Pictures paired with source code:
● ● ● ● ●

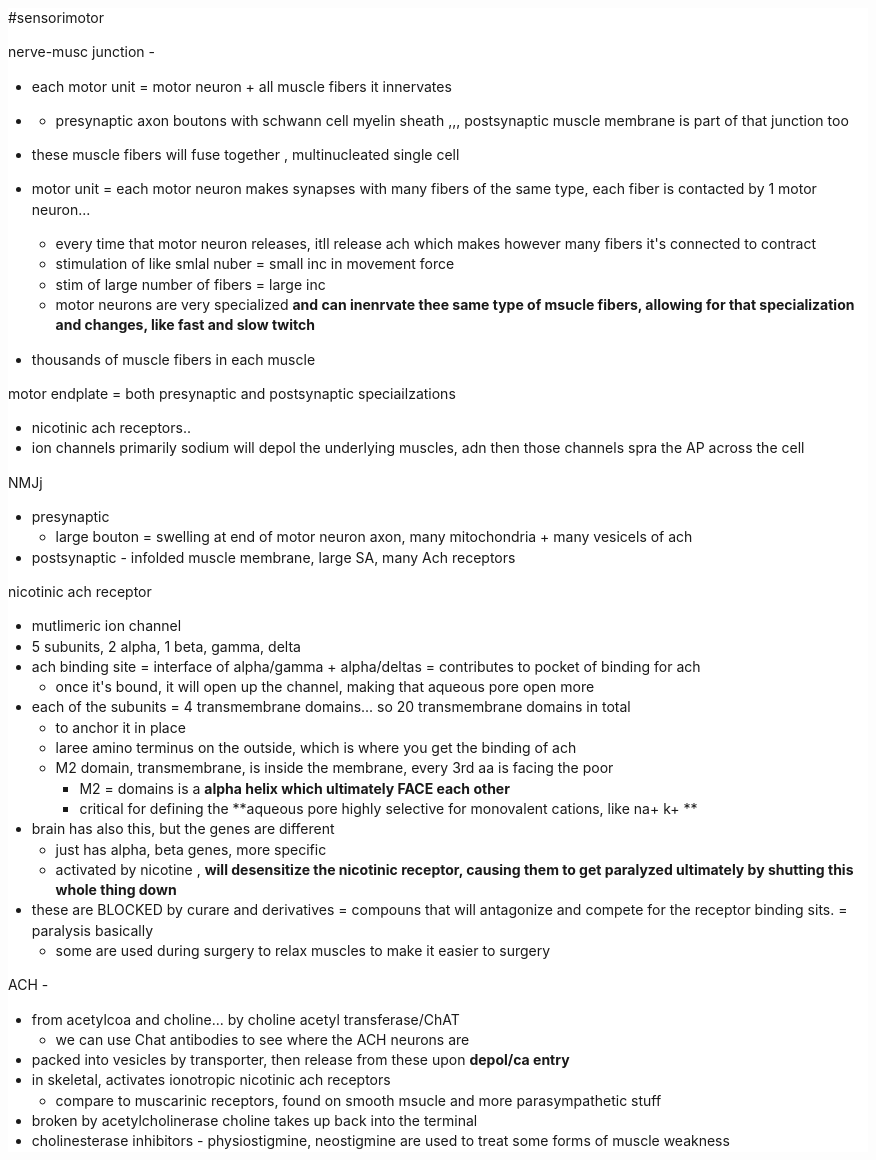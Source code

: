 #sensorimotor 

nerve-musc junction - 
- each motor unit = motor neuron + all muscle fibers it innervates 
- - presynaptic axon boutons with schwann cell myelin sheath ,,, postsynaptic muscle membrane is part of that junction too 

- these muscle fibers will fuse together , multinucleated single cell 
- motor unit = each motor neuron makes synapses with many fibers of the same type, each fiber is contacted by 1 motor neuron... 
	- every time that motor neuron releases, itll release ach which makes however many fibers it's connected to contract 
	- stimulation of like smlal nuber = small inc in movement force
	- stim of large number of fibers = large inc 
	- motor neurons are very specialized **and can inenrvate thee same type of msucle fibers, allowing for that specialization and changes, like fast and slow twitch**
- thousands of muscle fibers in each muscle

motor endplate = both presynaptic and postsynaptic speciailzations 
- nicotinic ach receptors.. 
- ion channels primarily sodium will depol the underlying muscles, adn then those channels spra the AP across the cell

NMJj
- presynaptic
	- large bouton = swelling at end of motor neuron axon, many mitochondria + many vesicels of ach 
- postsynaptic - infolded muscle membrane, large SA, many Ach receptors 

nicotinic ach receptor
- mutlimeric ion channel
- 5 subunits, 2 alpha, 1 beta, gamma, delta
- ach binding site = interface of alpha/gamma + alpha/deltas = contributes to pocket of binding for ach 
	- once it's bound, it will open up the channel, making that aqueous pore open more 
- each of the subunits = 4 transmembrane domains... so 20 transmembrane domains in total 
	- to anchor it in place
	- laree amino terminus on the outside, which is where you get the binding of ach 
	- M2 domain, transmembrane, is inside the membrane, every 3rd aa is facing the poor
		- M2 = domains is a **alpha helix which ultimately FACE each other**
		- critical for defining the **aqueous pore  highly selective for monovalent cations, like na+ k+ **
- brain has also this, but the genes are different
	- just has alpha, beta genes, more specific
	- activated by nicotine , **will desensitize the nicotinic receptor, causing them to get paralyzed ultimately by shutting this whole thing down**
- these are BLOCKED by curare and derivatives = compouns that will antagonize and compete for the receptor binding sits. = paralysis basically 
	- some are used during surgery to relax muscles to make it easier to surgery 

ACH - 
- from acetylcoa and choline... by choline acetyl transferase/ChAT
	- we can use Chat antibodies to see where the ACH neurons are 
- packed into vesicles by transporter, then release from these upon **depol/ca entry**
- in skeletal, activates ionotropic nicotinic ach receptors
	- compare to muscarinic receptors, found on smooth msucle and more parasympathetic stuff 
- broken by acetylcholinerase choline takes up back into the terminal 
- cholinesterase inhibitors - physiostigmine, neostigmine are used to treat some forms of muscle weakness 
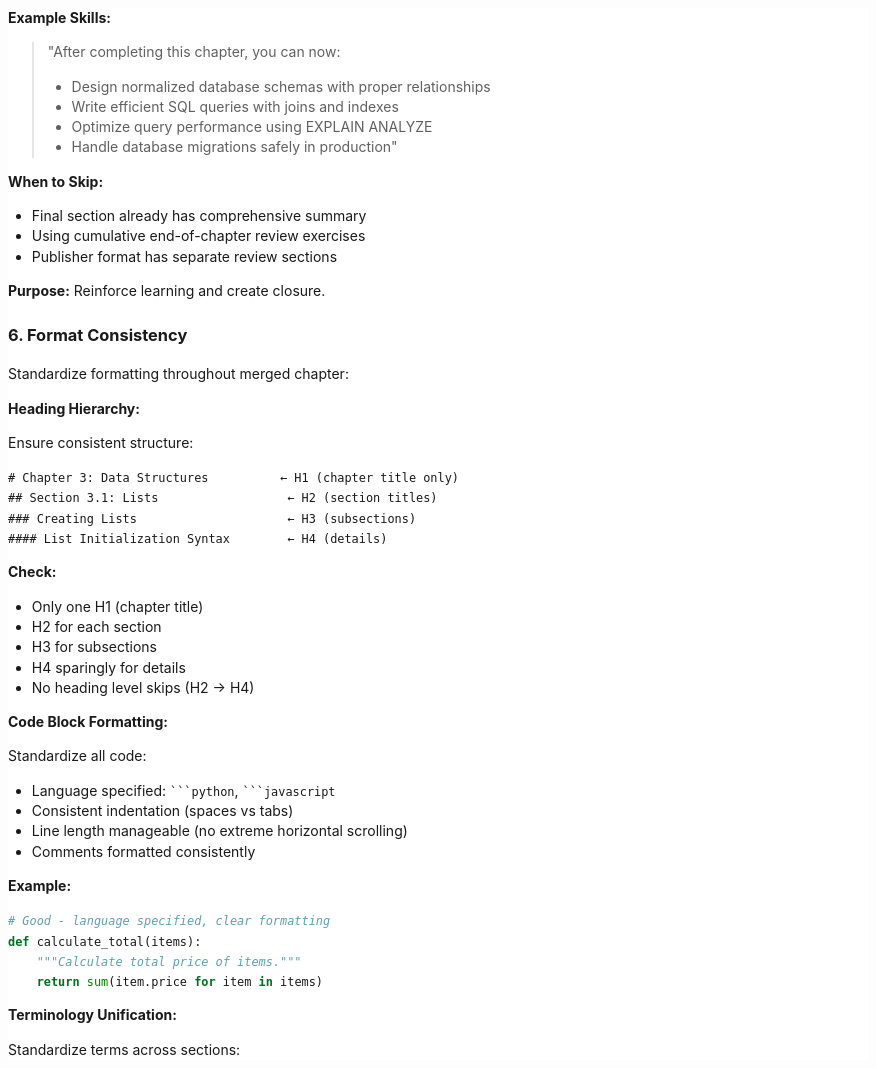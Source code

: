 **Example Skills:**

> "After completing this chapter, you can now:
> - Design normalized database schemas with proper relationships
> - Write efficient SQL queries with joins and indexes
> - Optimize query performance using EXPLAIN ANALYZE
> - Handle database migrations safely in production"

**When to Skip:**

- Final section already has comprehensive summary
- Using cumulative end-of-chapter review exercises
- Publisher format has separate review sections

**Purpose:** Reinforce learning and create closure.

### 6. Format Consistency

Standardize formatting throughout merged chapter:

**Heading Hierarchy:**

Ensure consistent structure:

```
# Chapter 3: Data Structures          ← H1 (chapter title only)
## Section 3.1: Lists                  ← H2 (section titles)
### Creating Lists                     ← H3 (subsections)
#### List Initialization Syntax        ← H4 (details)
```

**Check:**
- Only one H1 (chapter title)
- H2 for each section
- H3 for subsections
- H4 sparingly for details
- No heading level skips (H2 → H4)

**Code Block Formatting:**

Standardize all code:

- Language specified: ` ```python `, ` ```javascript `
- Consistent indentation (spaces vs tabs)
- Line length manageable (no extreme horizontal scrolling)
- Comments formatted consistently

**Example:**

```python
# Good - language specified, clear formatting
def calculate_total(items):
    """Calculate total price of items."""
    return sum(item.price for item in items)
```

**Terminology Unification:**

Standardize terms across sections:
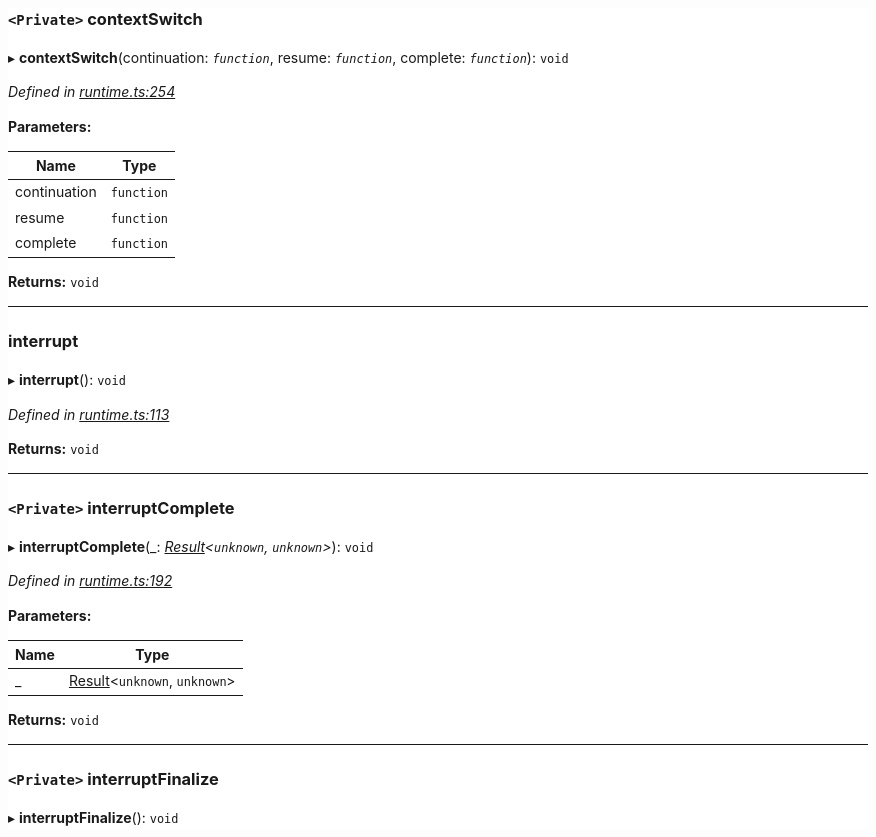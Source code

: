 ### `<Private>` contextSwitch

▸ **contextSwitch**(continuation: *`function`*, resume: *`function`*, complete: *`function`*): `void`

*Defined in [runtime.ts:254](https://github.com/rzeigler/waveguide/blob/c6446d5/packages/waveguide/src/runtime.ts#L254)*

**Parameters:**

| Name | Type |
| ------ | ------ |
| continuation | `function` |
| resume | `function` |
| complete | `function` |

**Returns:** `void`

___
<a id="interrupt"></a>

###  interrupt

▸ **interrupt**(): `void`

*Defined in [runtime.ts:113](https://github.com/rzeigler/waveguide/blob/c6446d5/packages/waveguide/src/runtime.ts#L113)*

**Returns:** `void`

___
<a id="interruptcomplete"></a>

### `<Private>` interruptComplete

▸ **interruptComplete**(_: *[Result](../#result)<`unknown`, `unknown`>*): `void`

*Defined in [runtime.ts:192](https://github.com/rzeigler/waveguide/blob/c6446d5/packages/waveguide/src/runtime.ts#L192)*

**Parameters:**

| Name | Type |
| ------ | ------ |
| _ | [Result](../#result)<`unknown`, `unknown`> |

**Returns:** `void`

___
<a id="interruptfinalize"></a>

### `<Private>` interruptFinalize

▸ **interruptFinalize**(): `void`

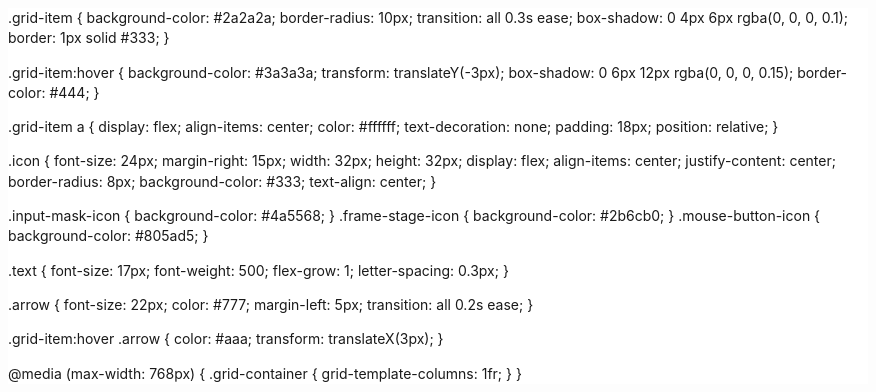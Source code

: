 .grid-item {
    background-color: #2a2a2a;
    border-radius: 10px;
    transition: all 0.3s ease;
    box-shadow: 0 4px 6px rgba(0, 0, 0, 0.1);
    border: 1px solid #333;
}

.grid-item:hover {
    background-color: #3a3a3a;
    transform: translateY(-3px);
    box-shadow: 0 6px 12px rgba(0, 0, 0, 0.15);
    border-color: #444;
}

.grid-item a {
    display: flex;
    align-items: center;
    color: #ffffff;
    text-decoration: none;
    padding: 18px;
    position: relative;
}

.icon {
    font-size: 24px;
    margin-right: 15px;
    width: 32px;
    height: 32px;
    display: flex;
    align-items: center;
    justify-content: center;
    border-radius: 8px;
    background-color: #333;
    text-align: center;
}

.input-mask-icon { background-color: #4a5568; }
.frame-stage-icon { background-color: #2b6cb0; }
.mouse-button-icon { background-color: #805ad5; }

.text {
    font-size: 17px;
    font-weight: 500;
    flex-grow: 1;
    letter-spacing: 0.3px;
}

.arrow {
    font-size: 22px;
    color: #777;
    margin-left: 5px;
    transition: all 0.2s ease;
}

.grid-item:hover .arrow {
    color: #aaa;
    transform: translateX(3px);
}

@media (max-width: 768px) {
    .grid-container {
        grid-template-columns: 1fr;
    }
}
</style>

● ● ● ● ●

» Activity:
Print the lines above from the one with "- ion channels" through the one with "- ach binding", both included, exactly as written and nothing more.

» Result of this exercise:
- ion channels primarily sodium will depol the underlying muscles, adn then those channels spra the AP across the cell

NMJj
- presynaptic
	- large bouton = swelling at end of motor neuron axon, many mitochondria + many vesicels of ach 
- postsynaptic - infolded muscle membrane, large SA, many Ach receptors 

nicotinic ach receptor
- mutlimeric ion channel
- 5 subunits, 2 alpha, 1 beta, gamma, delta
- ach binding site = interface of alpha/gamma + alpha/deltas = contributes to pocket of binding for ach 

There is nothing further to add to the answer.